▸ About this task
In the material below, print every line exactly and omit the pictures.

▸ Dataset excerpts

- Opening Delimiter -

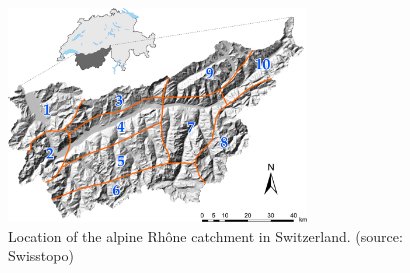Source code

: \documentclass{ametsoc}
\begin{document}
\clearpage



%


\begin{figure}[htb]
	\centerline{\includegraphics[width=7.9cm]{figures/figure_map.pdf}}
	\caption{Location of the alpine Rh\^{o}ne catchment in Switzerland. (source: Swisstopo)}
	\label{fig:map}
\end{figure}
\end{document}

- Closing Delimiter -

▸ Completed exercise
Source code

: \documentclass{ametsoc}
\begin{document}
\clearpage



%


\begin{figure}[htb]
	\centerline{\includegraphics[width=7.9cm]{figures/figure_map.pdf}}
	\caption{Location of the alpine Rh\^{o}ne catchment in Switzerland. (source: Swisstopo)}
	\label{fig:map}
\end{figure}
\end{document}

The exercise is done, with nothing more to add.